**TASK OBJECTIVE**: Check every line below for the string "Service的端口". Copy the ones that have it.

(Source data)
◇ ◇ ◇
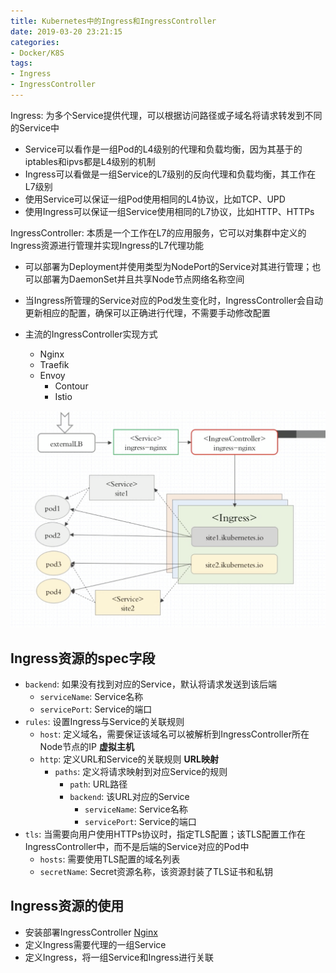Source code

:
 ```yaml
---
title: Kubernetes中的Ingress和IngressController
date: 2019-03-20 23:21:15
categories: 
- Docker/K8S
tags: 
- Ingress
- IngressController
---
```


Ingress: 为多个Service提供代理，可以根据访问路径或子域名将请求转发到不同的Service中

- Service可以看作是一组Pod的L4级别的代理和负载均衡，因为其基于的iptables和ipvs都是L4级别的机制
- Ingress可以看做是一组Service的L7级别的反向代理和负载均衡，其工作在L7级别
- 使用Service可以保证一组Pod使用相同的L4协议，比如TCP、UPD
- 使用Ingress可以保证一组Service使用相同的L7协议，比如HTTP、HTTPs

IngressController: 本质是一个工作在L7的应用服务，它可以对集群中定义的Ingress资源进行管理并实现Ingress的L7代理功能

- 可以部署为Deployment并使用类型为NodePort的Service对其进行管理；也可以部署为DaemonSet并且共享Node节点网络名称空间

- 当Ingress所管理的Service对应的Pod发生变化时，IngressController会自动更新相应的配置，确保可以正确进行代理，不需要手动修改配置

- 主流的IngressController实现方式
  - Nginx
  - Traefik
  - Envoy
    - Contour
    - Istio

![img](/images/Kubernetes之Ingress与IngressController.png)

## Ingress资源的spec字段

- `backend`: 如果没有找到对应的Service，默认将请求发送到该后端
  - `serviceName`: Service名称
  - `servicePort`: Service的端口
- `rules`: 设置Ingress与Service的关联规则
  - `host`: 定义域名，需要保证该域名可以被解析到IngressController所在Node节点的IP **虚拟主机**
  - `http`: 定义URL和Service的关联规则  **URL映射**
    - `paths`: 定义将请求映射到对应Service的规则
      - `path`: URL路径
      - `backend`: 该URL对应的Service
        - `serviceName`: Service名称
        - `servicePort`: Service的端口
- `tls`: 当需要向用户使用HTTPs协议时，指定TLS配置；该TLS配置工作在IngressController中，而不是后端的Service对应的Pod中
  - `hosts`: 需要使用TLS配置的域名列表
  - `secretName`: Secret资源名称，该资源封装了TLS证书和私钥

## Ingress资源的使用

- 安装部署IngressController [Nginx](https://github.com/kubernetes/ingress-nginx/blob/master/docs/deploy/index.md)
- 定义Ingress需要代理的一组Service
- 定义Ingress，将一组Service和Ingress进行关联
◇ ◇ ◇
**ANSWER AREA**:
  - `servicePort`: Service的端口
        - `servicePort`: Service的端口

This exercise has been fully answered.